As things get more complex with an immense amount of devices talking to each other depending and exchanging information, accurate time synchronization between devices is crucial.
When we started making terminal servers in the late 70’s, there was not even a real time clock to derive a time stamp to use when recording data.
As time progressed, logs and logging became more important, recording the information with some kind of crude time stamp was good enough. After all, it only mattered to the single unit that you were working on locally.
In later years, these files were being dumped into SYSLOG, the format of the time became more important. Then devices started dumping huge amounts of information into programs like Splunk where the date/time, time zones and daylight savings flags matter to build a better picture of what’s happening across your entire enterprise. With thousands of devices, all at different locations, getting the date/time, time zones and daylight saving flags consistent and synchronized becomes not only important, but required.

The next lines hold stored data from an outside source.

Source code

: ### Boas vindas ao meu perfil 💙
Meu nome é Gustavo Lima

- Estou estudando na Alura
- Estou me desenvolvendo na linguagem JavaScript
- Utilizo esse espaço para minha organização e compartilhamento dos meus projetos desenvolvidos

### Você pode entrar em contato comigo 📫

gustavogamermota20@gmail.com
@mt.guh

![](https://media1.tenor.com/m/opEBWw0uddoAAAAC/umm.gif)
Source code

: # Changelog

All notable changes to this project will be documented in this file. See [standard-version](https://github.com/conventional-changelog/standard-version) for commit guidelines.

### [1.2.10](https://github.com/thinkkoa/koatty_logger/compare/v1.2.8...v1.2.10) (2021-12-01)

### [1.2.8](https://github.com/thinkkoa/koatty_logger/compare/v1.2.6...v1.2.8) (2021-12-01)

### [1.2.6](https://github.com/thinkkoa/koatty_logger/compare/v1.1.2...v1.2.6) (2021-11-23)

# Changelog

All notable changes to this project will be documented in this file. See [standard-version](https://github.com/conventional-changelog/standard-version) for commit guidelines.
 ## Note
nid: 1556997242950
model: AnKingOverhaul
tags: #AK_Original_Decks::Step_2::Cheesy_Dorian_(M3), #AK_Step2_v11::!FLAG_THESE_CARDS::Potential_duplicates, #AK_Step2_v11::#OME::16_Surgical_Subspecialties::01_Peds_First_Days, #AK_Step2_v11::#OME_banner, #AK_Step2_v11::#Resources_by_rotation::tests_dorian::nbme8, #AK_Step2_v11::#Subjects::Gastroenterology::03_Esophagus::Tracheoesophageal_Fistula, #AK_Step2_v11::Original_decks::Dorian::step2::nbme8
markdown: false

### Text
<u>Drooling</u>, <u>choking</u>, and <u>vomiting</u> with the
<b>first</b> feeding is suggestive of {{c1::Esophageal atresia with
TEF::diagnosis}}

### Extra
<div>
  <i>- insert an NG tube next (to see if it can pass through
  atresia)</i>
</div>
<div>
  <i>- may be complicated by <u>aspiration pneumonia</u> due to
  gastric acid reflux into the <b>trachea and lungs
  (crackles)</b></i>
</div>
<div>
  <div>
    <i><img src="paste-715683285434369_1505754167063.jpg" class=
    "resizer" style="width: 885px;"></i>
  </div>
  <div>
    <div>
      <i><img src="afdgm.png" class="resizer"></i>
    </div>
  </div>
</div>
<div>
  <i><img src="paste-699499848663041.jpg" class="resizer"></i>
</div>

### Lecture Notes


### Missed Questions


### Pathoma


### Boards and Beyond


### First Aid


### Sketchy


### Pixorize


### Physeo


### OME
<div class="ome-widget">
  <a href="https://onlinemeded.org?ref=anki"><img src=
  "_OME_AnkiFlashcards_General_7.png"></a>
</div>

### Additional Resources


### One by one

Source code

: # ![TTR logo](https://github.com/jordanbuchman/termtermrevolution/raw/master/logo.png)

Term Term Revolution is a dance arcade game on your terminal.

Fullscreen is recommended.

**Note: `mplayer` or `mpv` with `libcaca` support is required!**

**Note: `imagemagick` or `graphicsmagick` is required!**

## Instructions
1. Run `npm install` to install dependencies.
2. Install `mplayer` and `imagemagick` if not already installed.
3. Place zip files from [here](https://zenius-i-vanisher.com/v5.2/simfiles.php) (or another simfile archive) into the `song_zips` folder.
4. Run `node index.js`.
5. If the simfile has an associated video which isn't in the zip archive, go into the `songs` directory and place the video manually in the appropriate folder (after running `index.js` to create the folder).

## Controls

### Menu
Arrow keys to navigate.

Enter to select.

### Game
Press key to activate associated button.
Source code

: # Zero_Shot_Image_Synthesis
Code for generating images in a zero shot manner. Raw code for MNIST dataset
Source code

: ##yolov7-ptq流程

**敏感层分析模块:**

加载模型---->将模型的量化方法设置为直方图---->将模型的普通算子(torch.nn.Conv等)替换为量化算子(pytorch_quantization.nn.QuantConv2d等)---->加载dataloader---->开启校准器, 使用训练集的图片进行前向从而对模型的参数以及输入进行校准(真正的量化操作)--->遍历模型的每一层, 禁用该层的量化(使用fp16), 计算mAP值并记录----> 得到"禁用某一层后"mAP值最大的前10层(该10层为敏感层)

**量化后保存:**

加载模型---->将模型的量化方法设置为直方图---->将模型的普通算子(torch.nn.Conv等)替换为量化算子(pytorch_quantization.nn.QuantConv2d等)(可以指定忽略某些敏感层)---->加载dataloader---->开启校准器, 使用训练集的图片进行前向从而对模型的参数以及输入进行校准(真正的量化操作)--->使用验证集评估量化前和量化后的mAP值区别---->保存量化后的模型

I have asked many people on how a unit should be initially setup, Local time or UTC (not to be confused or interchanged with GMT).
The answer was a little surprising. I would have thought that UTC would be a unanimous answer, but a lot of people chose local time. The over whelming answer to “why” was predictable. It was easier for the human at the location of the unit looking through the data to align the time zone of an event without having to do any conversion from UTC to local time. Directly clashing with letting machines compile and help you sort that immense amount of data from multiple sources.
I know that the machines can take all the different sources, from all the locations around the world and normalized them, but if a machine was not set with the correct time zone or the daylight savings profile is old, there could be skewed data ruining any collected data scattered across multiple locations.
Time may be an afterthought, but with your collection of data scattered across the globe, it may be worth taking a few minutes to solidify your event collection. Waiting until a problem occurs is a terrible time to realize any discrepancies.
With Cisco Live 2023 in Las Vegas coming up, I can’t wait to continue my research.